As we motor down the harbour,which is calm, we settle Dick into a secure possy on a seat near the stern and proceed to set up gear.As we round the last turn and line up the run towards the bar we have a swell running in against the tide that has been flowing out for 2 hrs and it looks as though the swell forecast was not quite right .

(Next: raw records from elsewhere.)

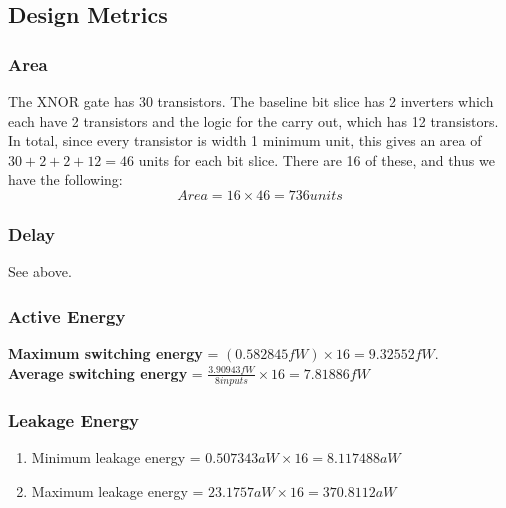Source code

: \documentclass{article}
\begin{document}
\subsection{Design Metrics}

\subsubsection{Area}
The XNOR gate has 30 transistors. The baseline bit slice has 2 inverters which each have 2 transistors and the logic for the carry out, which has 12 transistors. In total, since every transistor is width 1 minimum unit, this gives an area of $30 + 2 + 2 + 12 = 46$ units for each bit slice. There are 16 of these, and thus we have the following:\\
$$Area = 16 \times 46 = 736units$$
\subsubsection{Delay}
See above.

\subsubsection{Active Energy}
\textbf{Maximum switching energy} = $(0.582845fW) \times 16 = 9.32552fW$.\\
\textbf{Average switching energy} = $\frac{3.90943fW}{8 inputs} \times 16 = 7.81886fW$

\subsubsection{Leakage Energy}
\begin{enumerate}
\item Minimum leakage energy = $0.507343aW \times 16 = 8.117488aW$
\item Maximum leakage energy = $23.1757aW \times 16 = 370.8112aW$
\end{enumerate}
\end{document}
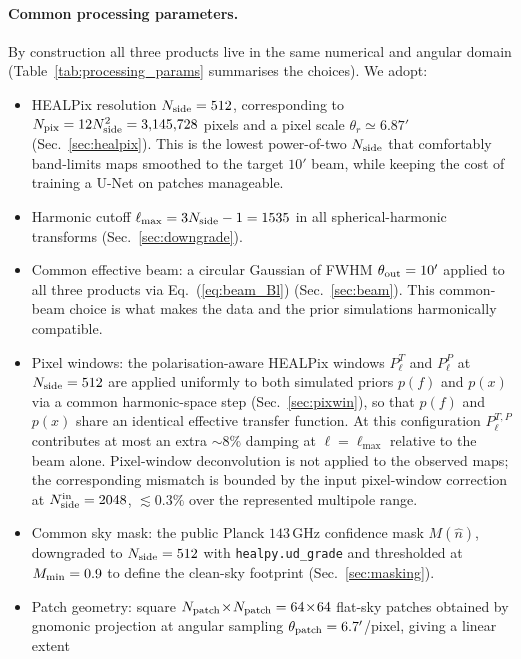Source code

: \documentclass[11pt]{article}
\theoremstyle{definition}
\begin{document}
\paragraph{Common processing parameters.}
By construction all three products live in the same numerical and angular domain (Table~\ref{tab:processing_params} summarises the choices). We adopt:
\begin{itemize}[leftmargin=1.5em,itemsep=0.1em]
  \item HEALPix resolution $N_{\rm side}=512$, corresponding to $N_{\rm pix}=12N_{\rm side}^2=3{,}145{,}728$ pixels and a pixel scale $\theta_r\simeq 6.87'$ (Sec.~\ref{sec:healpix}). This is the lowest power-of-two $N_{\rm side}$ that comfortably band-limits maps smoothed to the target $10'$ beam, while keeping the cost of training a U-Net on patches manageable.
  \item Harmonic cutoff $\ell_{\max}=3N_{\rm side}-1=1535$ in all spherical-harmonic transforms (Sec.~\ref{sec:downgrade}).
  \item Common effective beam: a circular Gaussian of FWHM $\theta_{\rm out}=10'$ applied to all three products via Eq.~(\ref{eq:beam_Bl}) (Sec.~\ref{sec:beam}). This common-beam choice is what makes the data and the prior simulations harmonically compatible.
  \item Pixel windows: the polarisation-aware HEALPix windows $P_\ell^{T}$ and $P_\ell^{P}$ at $N_{\rm side}=512$ are applied uniformly to both simulated priors $p(f)$ and $p(x)$ via a common harmonic-space step (Sec.~\ref{sec:pixwin}), so that $p(f)$ and $p(x)$ share an identical effective transfer function. At this configuration $P_\ell^{T,P}$ contributes at most an extra $\sim 8\%$ damping at $\ell=\ell_{\max}$ relative to the beam alone. Pixel-window deconvolution is not applied to the observed maps; the corresponding mismatch is bounded by the input pixel-window correction at $N_{\rm side}^{\rm in}=2048$, $\lesssim 0.3\%$ over the represented multipole range.
  \item Common sky mask: the public Planck $143\,\mathrm{GHz}$ confidence mask $M(\hat n)$, downgraded to $N_{\rm side}=512$ with \texttt{healpy.ud\_grade} and thresholded at $M_{\rm min}=0.9$ to define the clean-sky footprint (Sec.~\ref{sec:masking}).
  \item Patch geometry: square $N_{\rm patch}\!\times\!N_{\rm patch}=64\!\times\!64$ flat-sky patches obtained by gnomonic projection at angular sampling $\theta_{\rm patch}=6.7'$/pixel, giving a linear extent
  \begin{equation}

\end{equation}
\end{itemize}
\end{document}
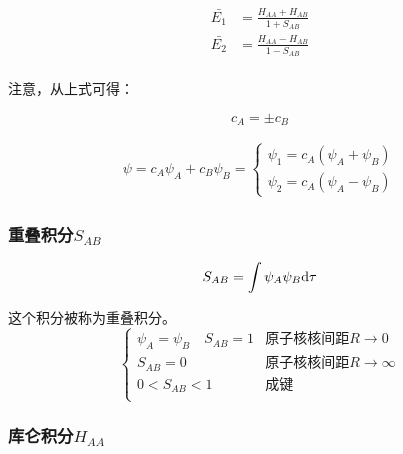\begin{align*}
    \bar{E_1} & = \frac{H_{AA} + H_{AB}}{1 + S_{AB}} \\
    \bar{E_2} & = \frac{H_{AA} - H_{AB}}{1 - S_{AB}} \\
\end{align*}

注意，从上式可得：

\begin{equation*}
    c_A = \pm c_B
\end{equation*}

\begin{align*}
    \psi = c_A \psi_A + c_B \psi_B = \begin{cases}
                                         \psi_1 = c_A(\psi_A + \psi_B) \\
                                         \psi_2 = c_A(\psi_A - \psi_B)
                                     \end{cases}
\end{align*}



\subsubsection{重叠积分$S_{AB}$}

\begin{equation*}
    S_{AB} = \int \psi_A \psi_B \mathrm{d} \tau
\end{equation*}

这个积分被称为重叠积分。
\begin{equation*}
    \begin{cases}
        \psi_A = \psi_B \quad S_{AB} = 1 & \mbox{原子核核间距} R \to 0      \\
        S_{AB} = 0                       & \mbox{原子核核间距} R \to \infty \\
        0 < S_{AB} < 1                   & \mbox{成键}                      \\
    \end{cases}
\end{equation*}

\subsubsection{库仑积分$H_{AA}$}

As we head into the standing waves the Skipper Dennis passes out the Life Jackets and we outfit Dick first and help 1 of the Hamilton boys who has not put one on before.After some cautious sailing we make it clear of the Bar and into open ocean, and oh crikey it is a washing machine.We are heading into a southwest swell with alot of cross chop.At this point I am thinking thank goodness I took my Paihia Bombs seasick pills this morning.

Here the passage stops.